Some pundits blame Japan’s prolonged recession, which took a hold in the early 1990s. For educators, the increase in teacher suicides is linked to added pressures of work caused by the government’s overhaul of the curriculum and the huge rise of discipline problems within schools. The school week has been cut from six days to five, but this has actually increased teachers’ workload.

“It is true that the number of teacher suicides has been gradually increasing,” said Tamaki Terazawa of the Japan Teachers’ Union. “It is no doubt linked to an enormous jump in the number of our members who suffer from stress-related mental illness. They made up nearly half of all teachers at the nation’s state schools who took sick leave during last year.”

Remarkably, the education ministry agrees with the union that teachers are now more likely to suffer stress at work, attributing this to “classrooms in disarray, truancy and increased government control over the workplace”.

Measures introduced by the JTU to help vulnerable teachers include a web page that offers depression advice. The “depression check” involves 20 questions about the typical symptoms of the illness, with answers given a point score according to the degree of severity reported.

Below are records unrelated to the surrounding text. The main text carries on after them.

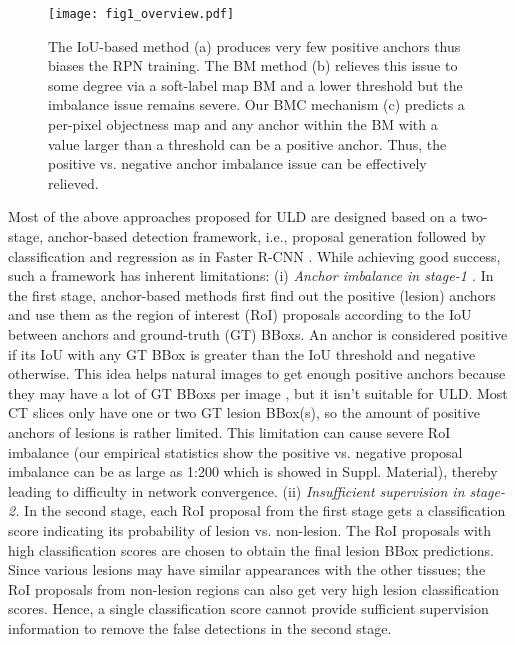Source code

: \documentclass[runningheads]{llncs}
\newcommand{\ucite}[1]{\cite{#1}} 
\begin{document}
\begin{figure}[t]
\centering
\setlength{\abovecaptionskip}{0.cm}

\texttt{[image: fig1\_overview.pdf]}
\caption{The IoU-based method (a) produces very few positive anchors thus biases the RPN training. The BM method \cite{li2020bounding} (b) relieves this issue to some degree via a soft-label map BM and a lower threshold but the imbalance issue remains severe. Our BMC mechanism (c) predicts a per-pixel objectness map and any anchor within the BM with a value larger than a threshold can be a positive anchor. Thus, the positive vs. negative anchor imbalance issue can be effectively relieved.}
\label{fig:fig1_overview}
\end{figure}
Most of the above approaches proposed \ucite{tao2019improving,zhang2020Agg_Fas,tang2019uldor,yan20183DCE,li2019mvp,yan2019mulan,yang2020alignshift,zhang2020revisiting,yan2020learning} for ULD are designed based on a two-stage, anchor-based detection framework, i.e., proposal generation followed by classification and regression as in Faster R-CNN \cite{ren2015fasterrcnn}. While achieving good success, such a framework has inherent limitations: (i) \emph{Anchor imbalance in stage-1 \cite{oksuz2020imbalance}.}
In the first stage, anchor-based methods first find out the positive (lesion) anchors and use them as the region of interest (RoI) proposals according to the IoU between anchors and ground-truth (GT) BBoxs. An anchor is considered positive if its IoU with any GT BBox is greater than the IoU threshold and negative otherwise.  This idea helps natural images to get enough positive anchors because they may have a lot of GT BBoxs per image \cite{oksuz2020imbalance}, but it isn't suitable for ULD. Most CT slices only have one or two GT lesion BBox(s), so the amount of positive anchors of lesions is rather limited. This limitation can cause severe RoI imbalance (our empirical statistics show the positive vs. negative proposal imbalance can be as large as 1:200 which is showed in Suppl. Material), thereby leading to difficulty in network convergence.
(ii) \emph{Insufficient supervision in stage-2.} In the second stage, each RoI proposal from the first stage gets a classification score indicating its probability of lesion vs. non-lesion. The RoI proposals with high classification scores are chosen to obtain the final lesion BBox predictions. Since various lesions may have similar appearances with the other tissues; the  RoI proposals from non-lesion regions can also get very high lesion classification scores. Hence, a single classification score cannot provide sufficient supervision information to remove the false detections in the second stage. 
\end{document}
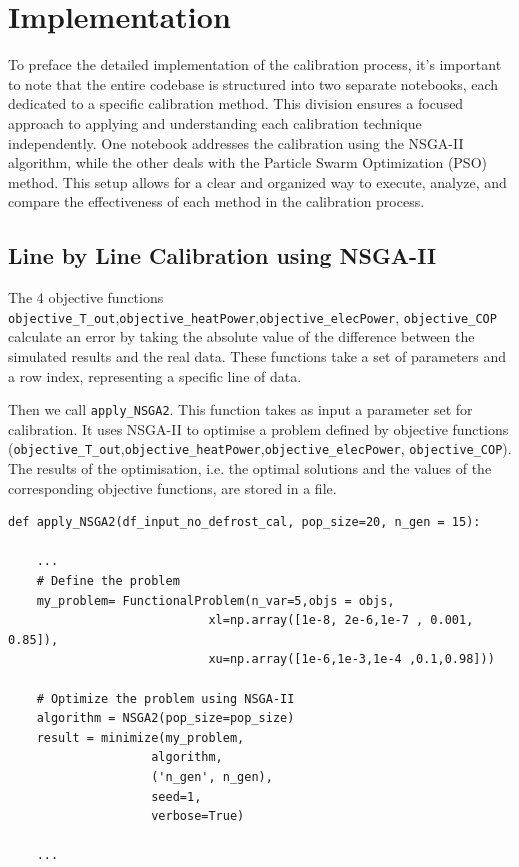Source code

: \documentclass{report}
\begin{document}
\section{Implementation}

To preface the detailed implementation of the calibration process, it's important to note that the entire codebase is structured into two separate notebooks, each dedicated to a specific calibration method. This division ensures a focused approach to applying and understanding each calibration technique independently. One notebook addresses the calibration using the NSGA-II algorithm, while the other deals with the Particle Swarm Optimization (PSO) method. This setup allows for a clear and organized way to execute, analyze, and compare the effectiveness of each method in the calibration process.

\subsection{Line by Line Calibration using NSGA-II}

The 4 objective functions
\texttt{objective\_\texttt{T\_out}},\texttt{objective\_heatPower},\texttt{objective\_elecPower},
\texttt{objective\_COP} calculate an error by taking the absolute value of the difference between 
the simulated results and the real data. These functions take a set of parameters and a row 
index, representing a specific line of data.


Then we call \texttt{apply\_NSGA2}. This function takes as input a parameter set for calibration. 
It uses NSGA-II to optimise a problem defined by objective functions 
(\texttt{objective\_\texttt{T\_out}},\texttt{objective\_heatPower},\texttt{objective\_elecPower},
\texttt{objective\_COP}). The results of the 
optimisation, i.e. the optimal solutions and the values of the corresponding objective functions, 
are stored  in a file.
\begin{lstlisting}
def apply_NSGA2(df_input_no_defrost_cal, pop_size=20, n_gen = 15):

    ...
    # Define the problem
    my_problem= FunctionalProblem(n_var=5,objs = objs,
                            xl=np.array([1e-8, 2e-6,1e-7 , 0.001, 0.85]),
                            xu=np.array([1e-6,1e-3,1e-4 ,0.1,0.98]))
    
    # Optimize the problem using NSGA-II
    algorithm = NSGA2(pop_size=pop_size)
    result = minimize(my_problem,
                    algorithm,
                    ('n_gen', n_gen),
                    seed=1,
                    verbose=True)

    ...
\end{lstlisting}
\end{document}
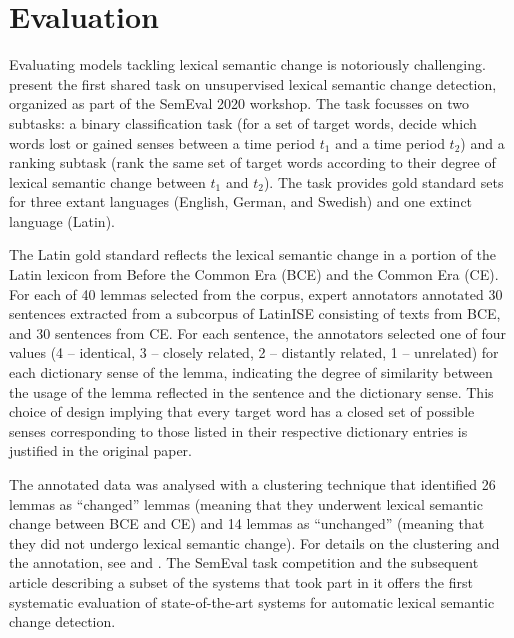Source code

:\documentclass[output=paper]{langscibook}
\begin{document}
\section{Evaluation}\largerpage
\label{sec:evaluation}
Evaluating models tackling lexical semantic change is notoriously challenging. 
\citet{schlechtweg-etal-2020-semeval} present the first shared task on unsupervised lexical semantic change detection, organized as part of the SemEval 2020 workshop. The task focusses on two subtasks:  a binary classification task (for a set of target words, decide which words lost or gained senses
between a time period $t_{1}$ and a time period $t_{2}$) and a ranking subtask (rank the same set of target words according to their degree of lexical semantic change between $t_{1}$ and $t_{2}$).
The task provides gold standard sets for three extant languages (English, German, and Swedish) and one extinct language (Latin).

The Latin gold standard reflects the lexical semantic change in a portion of the Latin lexicon from Before the Common Era (BCE) and the Common Era (CE). For each of 40 lemmas selected from the corpus, expert annotators annotated 30 sentences extracted from a subcorpus of LatinISE consisting of texts from BCE, and 30 sentences from CE. For each sentence, the annotators selected one of four values (4 -- identical, 3 -- closely related, 2 -- distantly related, 1 -- unrelated) for each dictionary sense of the lemma, indicating the degree of similarity between the usage of the lemma reflected in the sentence and the dictionary sense. This choice of design implying that every target word has a closed set of possible senses corresponding to those listed in their respective dictionary entries is justified in the original paper.

The annotated data was analysed with a clustering technique that identified 26 lemmas as ``changed'' lemmas (meaning that they underwent lexical semantic change between BCE and CE) and 14 lemmas as ``unchanged'' (meaning that they did not undergo lexical semantic change). For details on the clustering and the annotation, see \citet{schlechtweg-etal-2020-semeval} and \citet{schlechtweg2021dwug}. The SemEval task competition and the subsequent article describing a subset of the systems that took part in it offers the first systematic evaluation of state-of-the-art systems for automatic lexical semantic change detection. 


\end{document}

Those faced with high depression scores are advised to take leave immediately or seek medical treatment. It is advice that came too late for the three principals who killed themselves last year.

However, doubts have been raised about whether educators could even act on such advice. The head of Takasu elementary school in Hiroshima, Kazuhiro Keitoku, who killed himself in 2001 at the age of 56, was denied leave even though his doctor told his education board he needed a break. So strong is Japan’s work ethic that sometimes the only way out is suicide. A glimpse into Mount Fuji’s forest of doom would tell anybody that.